Myf5 or Myod is required for myogenesis. Wholemounts (A), flatmounts (B) and confocal stacks (C,D) in lateral (A–C) or ventral (D) view of zebrafish embryos from myf5^hu2022/+;myod^fh261/+ in-cross analysed at the indicated stage by in situ mRNA hybridization for mylz2 (B) or immunohistochemistry for all-MyHC (green), smooth muscle myosin heavy chain 11 (red) and Hoechst (blue) in C,D, anterior to left. A. By 24 hpf, double mutant embryos are curved and have misshapen somites with signs of cell death. B. mRNA encoding fast myosin is reduced in putativemyod^fh261 mutants and absent in doubles. C. Confocal stacks of somite-16 region at 4 dpf embryos show that no skeletal muscle MyHC is detected in genotyped double mutants, in which embryos are severely reduced in size.
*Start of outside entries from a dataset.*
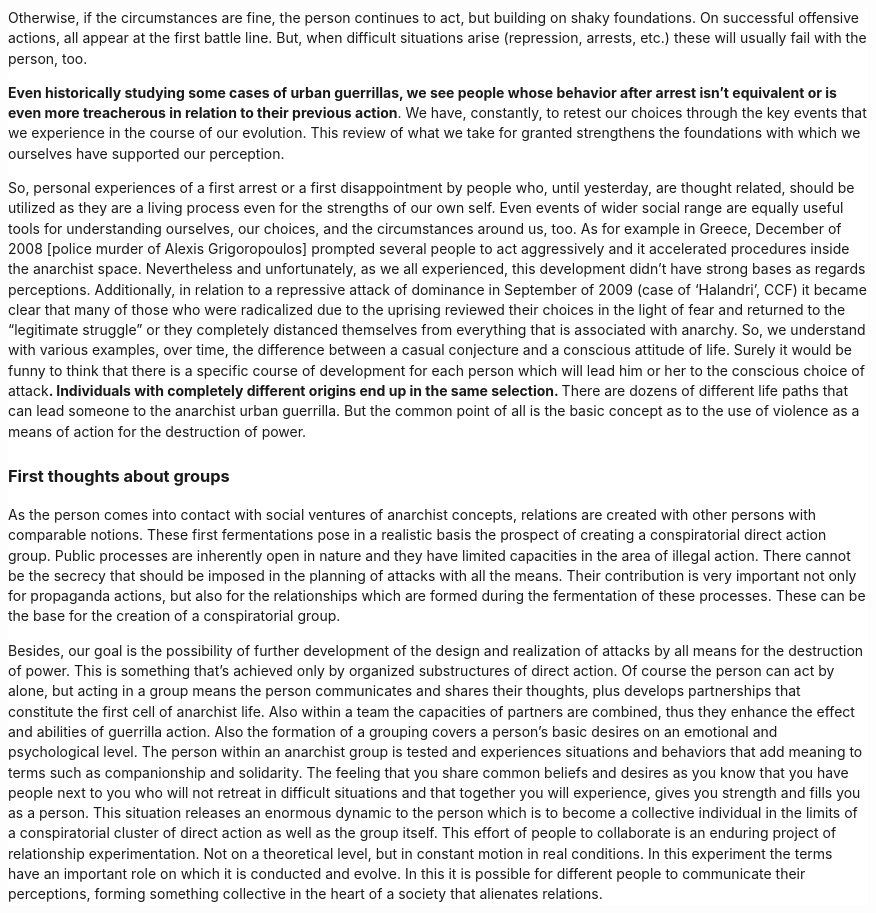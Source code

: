 Otherwise, if the circumstances are fine, the person continues to act, but building on shaky foundations. On successful offensive actions, all appear at the first battle line. But, when difficult situations arise (repression, arrests, etc.) these will usually fail with the person, too.

<b>Even historically studying some cases of urban guerrillas, we see people whose behavior after arrest isn’t equivalent or is even more treacherous in relation to their previous action</b>. We have, constantly, to retest our choices through the key events that we experience in the course of our evolution. This review of what we take for granted strengthens the foundations with which we ourselves have supported our perception.

So, personal experiences of a first arrest or a first disappointment by people who, until yesterday, are thought related, should be utilized as they are a living process even for the strengths of our own self. Even events of wider social range are equally useful tools for understanding ourselves, our choices, and the circumstances around us, too. As for example in Greece, December of 2008 [police murder of Alexis Grigoropoulos] prompted several people to act aggressively and it accelerated procedures inside the anarchist space. Nevertheless and unfortunately, as we all experienced, this development didn’t have strong bases as regards perceptions. Additionally, in relation to a repressive attack of dominance in September of 2009 (case of ‘Halandri’, CCF) it became clear that many of those who were radicalized due to the uprising reviewed their choices in the light of fear and returned to the “legitimate struggle” or they completely distanced themselves from everything that is associated with anarchy. So, we understand with various examples, over time, the difference between a casual conjecture and a conscious attitude of life. Surely it would be funny to think that there is a specific course of development for each person which will lead him or her to the conscious choice of attack<b>. Individuals with completely different origins end up in the same selection. </b>There are dozens of different life paths that can lead someone to the anarchist urban guerrilla. But the common point of all is the basic concept as to the use of violence as a means of action for the destruction of power.

<h3>First thoughts about groups</h3>

As the person comes into contact with social ventures of anarchist concepts, relations are created with other persons with comparable notions. These first fermentations pose in a realistic basis the prospect of creating a conspiratorial direct action group. Public processes are inherently open in nature and they have limited capacities in the area of illegal action. There cannot be the secrecy that should be imposed in the planning of attacks with all the means. Their contribution is very important not only for propaganda actions, but also for the relationships which are formed during the fermentation of these processes. These can be the base for the creation of a conspiratorial group.

Besides, our goal is the possibility of further development of the design and realization of attacks by all means for the destruction of power. This is something that’s achieved only by organized substructures of direct action. Of course the person can act by alone, but acting in a group means the person communicates and shares their thoughts, plus develops partnerships that constitute the first cell of anarchist life. Also within a team the capacities of partners are combined, thus they enhance the effect and abilities of guerrilla action. Also the formation of a grouping covers a person’s basic desires on an emotional and psychological level. The person within an anarchist group is tested and experiences situations and behaviors that add meaning to terms such as companionship and solidarity. The feeling that you share common beliefs and desires as you know that you have people next to you who will not retreat in difficult situations and that together you will experience, gives you strength and fills you as a person. This situation releases an enormous dynamic to the person which is to become a collective individual in the limits of a conspiratorial cluster of direct action as well as the group itself. This effort of people to collaborate is an enduring project of relationship experimentation. Not on a theoretical level, but in constant motion in real conditions. In this experiment the terms have an important role on which it is conducted and evolve. In this it is possible for different people to communicate their perceptions, forming something collective in the heart of a society that alienates relations.
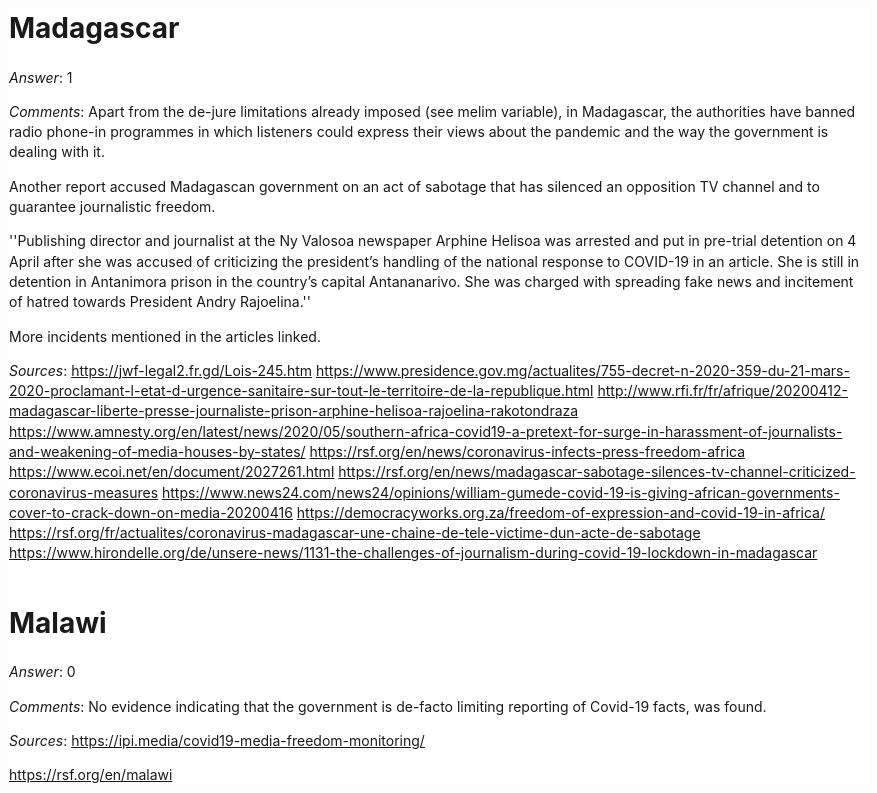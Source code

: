 

# Madagascar 
*Answer*: 1 

*Comments*:
 Apart from the de-jure  limitations already imposed (see melim variable), in Madagascar, the authorities have banned radio phone-in programmes in which listeners could express their views about the pandemic and the way the government is dealing with it.

Another report accused Madagascan government on an act of sabotage that has silenced an opposition TV channel and to guarantee journalistic freedom.

''Publishing director and journalist at the Ny Valosoa newspaper Arphine Helisoa was arrested and put in pre-trial detention on 4 April after she was accused of criticizing the president’s handling of the national response to COVID-19 in an article. She is still in detention in Antanimora prison in the country’s capital Antananarivo. She was charged with spreading fake news and incitement of hatred towards President Andry Rajoelina.''

More incidents mentioned in the articles linked. 

*Sources*:
 https://jwf-legal2.fr.gd/Lois-245.htm
https://www.presidence.gov.mg/actualites/755-decret-n-2020-359-du-21-mars-2020-proclamant-l-etat-d-urgence-sanitaire-sur-tout-le-territoire-de-la-republique.html
http://www.rfi.fr/fr/afrique/20200412-madagascar-liberte-presse-journaliste-prison-arphine-helisoa-rajoelina-rakotondraza
https://www.amnesty.org/en/latest/news/2020/05/southern-africa-covid19-a-pretext-for-surge-in-harassment-of-journalists-and-weakening-of-media-houses-by-states/
https://rsf.org/en/news/coronavirus-infects-press-freedom-africa
https://www.ecoi.net/en/document/2027261.html
https://rsf.org/en/news/madagascar-sabotage-silences-tv-channel-criticized-coronavirus-measures
https://www.news24.com/news24/opinions/william-gumede-covid-19-is-giving-african-governments-cover-to-crack-down-on-media-20200416
https://democracyworks.org.za/freedom-of-expression-and-covid-19-in-africa/
https://rsf.org/fr/actualites/coronavirus-madagascar-une-chaine-de-tele-victime-dun-acte-de-sabotage
https://www.hirondelle.org/de/unsere-news/1131-the-challenges-of-journalism-during-covid-19-lockdown-in-madagascar



# Malawi 
*Answer*: 0 

*Comments*:
 No evidence indicating that the government is de-facto limiting reporting of Covid-19 facts, was found. 

*Sources*:
 https://ipi.media/covid19-media-freedom-monitoring/

https://rsf.org/en/malawi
Smooth muscle myosin in the gut (red arrowheads) are unaffected. D. Confocal stacks of the head region of 4 dpf embryos show that all skeletal muscle is missing in myf5^hu2022;myod^fh261 double mutant, while heart (yellow arrows) and smooth muscle are intact. myod^fh261 mutant is missing all muscle except for the sternohyoideus (white arrows), adductor operculi and levator operculi (orange arrows). E. Alcian blue and alizarin red double staining for cartilage and bone in 6.5 dpf myf5^hu2022;myod^fh261 shows a more severe phenotype than in myod^fh261 mutants and siblings. Flatmounts of the dissected pharyngeal skeleton (ventral view, left panels) or neurocranium (dorsal view, right panels). Cartilage components in double mutants stain poorly. Bone is only detected in the double mutant in cleithrum (cl) and teeth (left panel) and faintly in the notochord (nc) and parasphenoid (ps) (right panel). oc, occipitals; op, opercle; en, enteropterygoid; cb5, ceratobranchial 5. Bars = 100 μm.